Haskell: New law strengthens sexual assault laws
In January, I was proud to co-sponsor and help pass the Time’s Up Act. This law extends the time limit for prosecuting sexual assault and requires expanded sexual harassment training at work. Most importantly, it will give survivors of sexual assault a greater opportunity to pursue justice in our courts. On Oct. 1, it became law.
Before Tuesday, Connecticut had one of the shortest statutes of limitations in the country for rape of an adult. Only two states had shorter limits. Unacceptably, rape victims were unable to pursue justice in a criminal court more than five years after the attack occurred. Although longer limits were available if DNA evidence was immediately collected by officials, the majority of victims do not report, and certainly not immediately.
This antiquated criminal code denied justice to survivors and discouraged many from sharing their story before a judge or jury. Now, we’ve extended the statute of limitations for rape and other sexual assault crimes to 20 years when the victim is an adult. If the victim is between 18 and 20, the state can bring charges up until the victim’s 51st birthday. Whereas many sexual assault crimes against children had no statute of limitations, the Act eliminated the limit for any and all forms of sexual assault committed against those under 18. This Act is a key step in providing the necessary time and space for survivors to process their pain and later tell their story.
The legal and financial intimidation that followed the Me Too movement illustrates why survivors of sexual violence often do not share their story until they are afforded a safe and supportive environment in which to do so. Sadly, many survivors will wait years before openly discussing the trauma and pain they experienced. Economic pressures, abusive relationships, and a structural imbalance of power are very real factors which force women to suffer in silence. Extending the statute of limitations allows survivors to share their stories on their own terms.
It is necessary to note this bill is about more than punishment — it’s also about prevention. Sexual harassment drives many women out of the workforce, while those who can’t afford to quit their job are forced to endure persistent provocation from bosses or co-workers. Educating workers about the signs of sexual harassment empowers survivors and witnesses alike to report sexual misconduct and creates a safe working environment.

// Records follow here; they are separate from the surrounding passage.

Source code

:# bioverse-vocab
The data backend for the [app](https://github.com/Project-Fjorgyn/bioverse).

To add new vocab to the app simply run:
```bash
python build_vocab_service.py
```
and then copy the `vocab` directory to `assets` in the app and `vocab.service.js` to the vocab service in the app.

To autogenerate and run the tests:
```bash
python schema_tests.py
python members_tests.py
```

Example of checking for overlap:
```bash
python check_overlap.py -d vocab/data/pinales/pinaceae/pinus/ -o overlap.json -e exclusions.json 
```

That’s why we’ve made sexual harassment prevention training mandatory in the vast majority of Connecticut workplaces. Plus, the State Commission on Human Rights and Opportunities now provides free online training resources, which means employers won’t need to purchase expensive new programs to bring their employees up to speed on how to deal with issues of sexual harassment while at work.

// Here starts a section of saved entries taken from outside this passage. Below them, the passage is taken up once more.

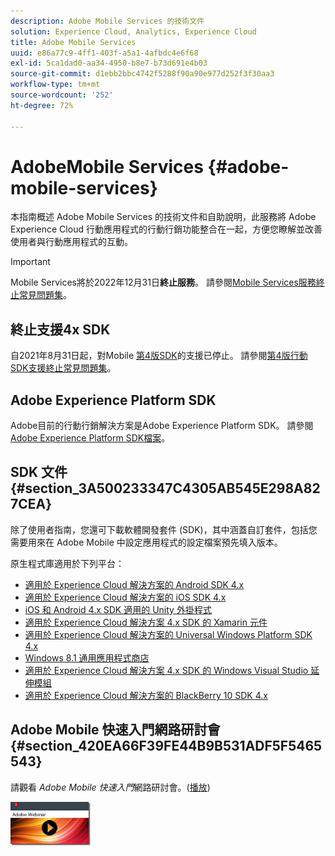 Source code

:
 ```yaml
---
description: Adobe Mobile Services 的技術文件
solution: Experience Cloud, Analytics, Experience Cloud
title: Adobe Mobile Services
uuid: e86a77c9-4ff1-403f-a5a1-4afbdc4e6f68
exl-id: 5ca1dad0-aa34-4950-b8e7-b73d691e4b03
source-git-commit: d1ebb2bbc4742f5288f90a90e977d252f3f30aa3
workflow-type: tm+mt
source-wordcount: '252'
ht-degree: 72%

---
```


# AdobeMobile Services {#adobe-mobile-services}

本指南概述 Adobe Mobile Services 的技術文件和自助說明，此服務將 Adobe Experience Cloud 行動應用程式的行動行銷功能整合在一起，方便您瞭解並改善使用者與行動應用程式的互動。

>[!IMPORTANT]
>
>Mobile Services將於2022年12月31日&#x200B;**終止服務**。 請參閱[Mobile Services服務終止常見問題集](eol.md)。

## 終止支援4x SDK

自2021年8月31日起，對Mobile [第4版SDK](https://github.com/Adobe-Marketing-Cloud/mobile-services)的支援已停止。 請參閱[第4版行動SDK支援終止常見問題集](https://aep-sdks.gitbook.io/docs/version-4-sdk-end-of-support-faq)。

## Adobe Experience Platform SDK

Adobe目前的行動行銷解決方案是Adobe Experience Platform SDK。 請參閱[Adobe Experience Platform SDK檔案](https://aep-sdks.gitbook.io/docs/)。

## SDK 文件 {#section_3A500233347C4305AB545E298A827CEA}

除了使用者指南，您還可下載軟體開發套件 (SDK)，其中涵蓋自訂套件，包括您需要用來在 Adobe Mobile 中設定應用程式的設定檔案預先填入版本。

原生程式庫適用於下列平台：

* [適用於 Experience Cloud 解決方案的 Android SDK 4.x](/help/android/overview.md)
* [適用於 Experience Cloud 解決方案的 iOS SDK 4.x](/help/ios/overview.md)
* [iOS 和 Android 4.x SDK 適用的 Unity 外掛程式](/help/unity/get-started.md)
* [適用於 Experience Cloud 解決方案 4.x SDK 的 Xamarin 元件](/help/xamarin/get-started.md)
* [適用於 Experience Cloud 解決方案的 Universal Windows Platform SDK 4.x](/help/universal-windows/overview.md)
* [Windows 8.1 通用應用程式商店](/help/windows-appstore/overview.md)
* [適用於 Experience Cloud 解決方案 4.x SDK 的 Windows Visual Studio 延伸模組](/help/windows-appstore/extensions/win-vse-4x.md)
* [適用於 Experience Cloud 解決方案的 BlackBerry 10 SDK 4.x](/help/blackberry/overview.md)

## Adobe Mobile 快速入門網路研討會 {#section_420EA66F39FE44B9B531ADF5F5465543}

請觀看 *Adobe Mobile 快速入門*&#x200B;網路研討會。([播放](https://adobe.ly/PsxCFn))

[![連結影像](assets/webinar.png)](https://adobe.ly/PsxCFn)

We know this law will not bring sexual misconduct to an end, but I’m proud to live in a state that hears the voices of survivors and invites them to seek justice in a court of law. I’m proud to live in a state that will ensure that twenty-first century workplaces are free of harassment and sexual intimidation. As this new law finally goes into effect, I’m grateful for the voices of brave survivors who pushed so hard for the basic right to feel safe as they go about their lives. In short, Connecticut is made stronger by the Time’s Up Act.

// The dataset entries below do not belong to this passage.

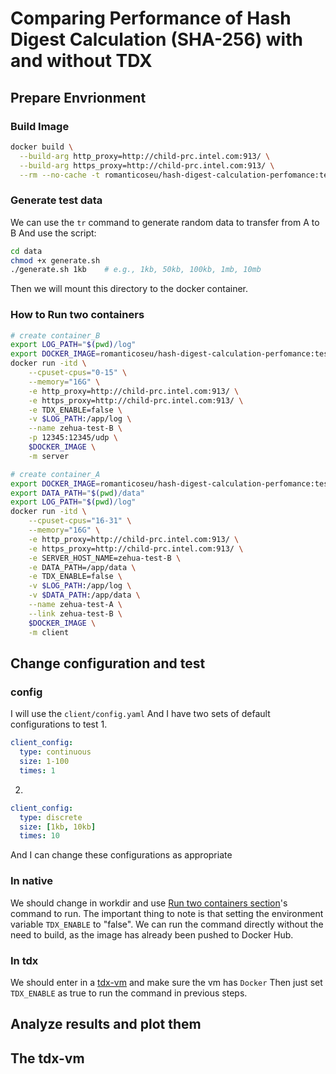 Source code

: # Comparing Performance of Hash Digest Calculation (SHA-256) with and without TDX

## Prepare Envrionment

### Build Image
```bash
docker build \
  --build-arg http_proxy=http://child-prc.intel.com:913/ \
  --build-arg https_proxy=http://child-prc.intel.com:913/ \
  --rm --no-cache -t romanticoseu/hash-digest-calculation-perfomance:test .
```

### Generate test data
We can use the `tr` command to generate random data to transfer from A to B
And use the script:
```bash
cd data
chmod +x generate.sh
./generate.sh 1kb    # e.g., 1kb, 50kb, 100kb, 1mb, 10mb
```
Then we will mount this directory to the docker container. 

<a name="how-to-run-containers"></a>
### How to Run two containers 
```bash
# create container_B
export LOG_PATH="$(pwd)/log"
export DOCKER_IMAGE=romanticoseu/hash-digest-calculation-perfomance:test
docker run -itd \
	--cpuset-cpus="0-15" \
	--memory="16G" \
	-e http_proxy=http://child-prc.intel.com:913/ \
	-e https_proxy=http://child-prc.intel.com:913/ \
	-e TDX_ENABLE=false \
	-v $LOG_PATH:/app/log \
	--name zehua-test-B \
	-p 12345:12345/udp \
	$DOCKER_IMAGE \
	-m server

# create container_A
export DOCKER_IMAGE=romanticoseu/hash-digest-calculation-perfomance:test
export DATA_PATH="$(pwd)/data"
export LOG_PATH="$(pwd)/log"
docker run -itd \
	--cpuset-cpus="16-31" \
	--memory="16G" \
	-e http_proxy=http://child-prc.intel.com:913/ \
	-e https_proxy=http://child-prc.intel.com:913/ \
	-e SERVER_HOST_NAME=zehua-test-B \
	-e DATA_PATH=/app/data \
	-e TDX_ENABLE=false \
	-v $LOG_PATH:/app/log \
	-v $DATA_PATH:/app/data \
	--name zehua-test-A \
	--link zehua-test-B \
	$DOCKER_IMAGE \
	-m client
```

## Change configuration and test

### config
I will use the `client/config.yaml`
And I have two sets of default configurations to test
1. 
```yaml
client_config:
  type: continuous
  size: 1-100
  times: 1
```

2. 
```yaml
client_config: 
  type: discrete 
  size: [1kb, 10kb]
  times: 10
```

And I can change these configurations as appropriate

### In native
We should change in workdir and use [Run two containers section](#how-to-run-containers)'s command to run.
The important thing to note is that setting the environment variable `TDX_ENABLE` to "false".
We can run the command directly without the need to build, as the image has already been pushed to Docker Hub.

### In tdx
We should enter in a [tdx-vm](#tdx-vm) and make sure the vm has `Docker`
Then just set `TDX_ENABLE` as true to run the command in previous steps.

## Analyze results and plot them



## The tdx-vm <a name="tdx-vm"></a>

The Me Too movement has shed light on gut-wrenching stories of abuse and harassment. We need to recognize the incredible weight of what has happened to so many. At the same time, we should be haunted by what did not happen. By what jobs survivors could not bear to stay at, what presentations they did not give, projects they did not spearhead, promotions they did not get, boardrooms they did not run. The violence of sexual harassment is incredibly personal, but it is structural as well: it drives people from the workplace, stunts careers, and stymies opportunities. It perpetuates power structures that need to be broken down. The Time’s Up Act is not, and cannot be, a cure-all for such a pervasive a problem. But it is a step toward redress for the individual survivor, and a step toward reform for the workplaces they occupy.